By Rainer Lutz, Director Segment Digital Key & NFC, NXP Semiconductors
While this announcement may fly under the radar of the general public as a ‘techie’ announcement, what it makes possible for the consumer’s digital lifestyle should make people stand up and take notice.
Convergence in the digital lifestyle
The typical automotive development cycle is longer than those of smartphones and devices, which refresh on a near annual basis. This is because bringing a vehicle to market involves an exceedingly complex ecosystem of suppliers and technologies. As a result, the in-car experience often lags those of other smart devices. This may lead consumers to wonder why they can buy goods, do their personal banking, control their home’s temperature and gain access to a hotel room with a device, but they can’t access or share a car with one.
The new CCC specification allows the mobile and automotive worlds to securely converge in exciting new ways to enhance the digital lifestyle. To make this possible the CCC agreed on an interoperable system that allows smartphones and smartwatches, or other smart devices, to grant and accept access seamlessly.
This system will soon allow families and friends to share their car keys via smart devices, car sharing companies to provide keys over the cloud, and consumers to even provide access to their car’s trunk so that online orders can be delivered to their car. Not only is it conceivable that you could provide your daughter with access to your car via smartphone, it could even be possible to specify the number of days it can be used.
The architecture is also designed to allow car owners to access their vehicles without Internet connectivity, an important consideration when outside of access areas. Additionally, it allows mobile devices to access a vehicle in ‘Battery Low Mode’. Overall, the specification opens the door for carmakers to offer differentiated custom features.

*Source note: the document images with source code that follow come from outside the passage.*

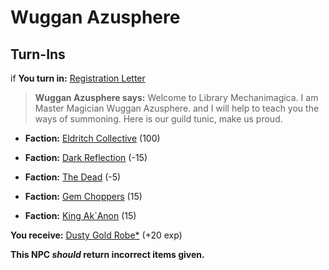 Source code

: # Wuggan Azusphere
## Turn-Ins



if **You turn in:** [Registration Letter](/item/18772)


>**Wuggan Azusphere says:** Welcome to Library Mechanimagica. I am Master Magician Wuggan Azusphere. and I will help to teach you the ways of summoning. Here is our guild tunic, make us proud.


* __Faction:__ [Eldritch Collective](/faction/245) (100)



* __Faction:__ [Dark Reflection](/faction/238) (-15)



* __Faction:__ [The Dead](/faction/239) (-5)



* __Faction:__ [Gem Choppers](/faction/255) (15)



* __Faction:__ [King Ak`Anon](/faction/333) (15)



 **You receive:**  [Dusty Gold Robe*](/item/13521) (+20 exp)


**This NPC *should* return incorrect items given.**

The tech framework that makes it all possible
The new 2.0 Digital Key specification leverages Near Field Communication (NFC) technology for contactless communication between smartphones and vehicles and creates standardised interfaces to ensure interoperability between solutions from mobile device makers and OEMs. Security and privacy, important considerations when providing access to people’s most expensive assets, is addressed by standards-based public key infrastructure and the housing of Digital Keys within Secure Elements for a high level of security.
What’s next for the CCC? The organisation’s website has outlined the enablement of handsfree smart car access in CCC Release 3. Release 3 will specify Secure digital key management, automotive Bluetooth (BLE) for communication and Ultra-Wideband (UWB) technology for precise and secure localisation. These supplements will further develop the opportunities for smart device makers and vehicle manufacturers to enhance the evolving digital lifestyle.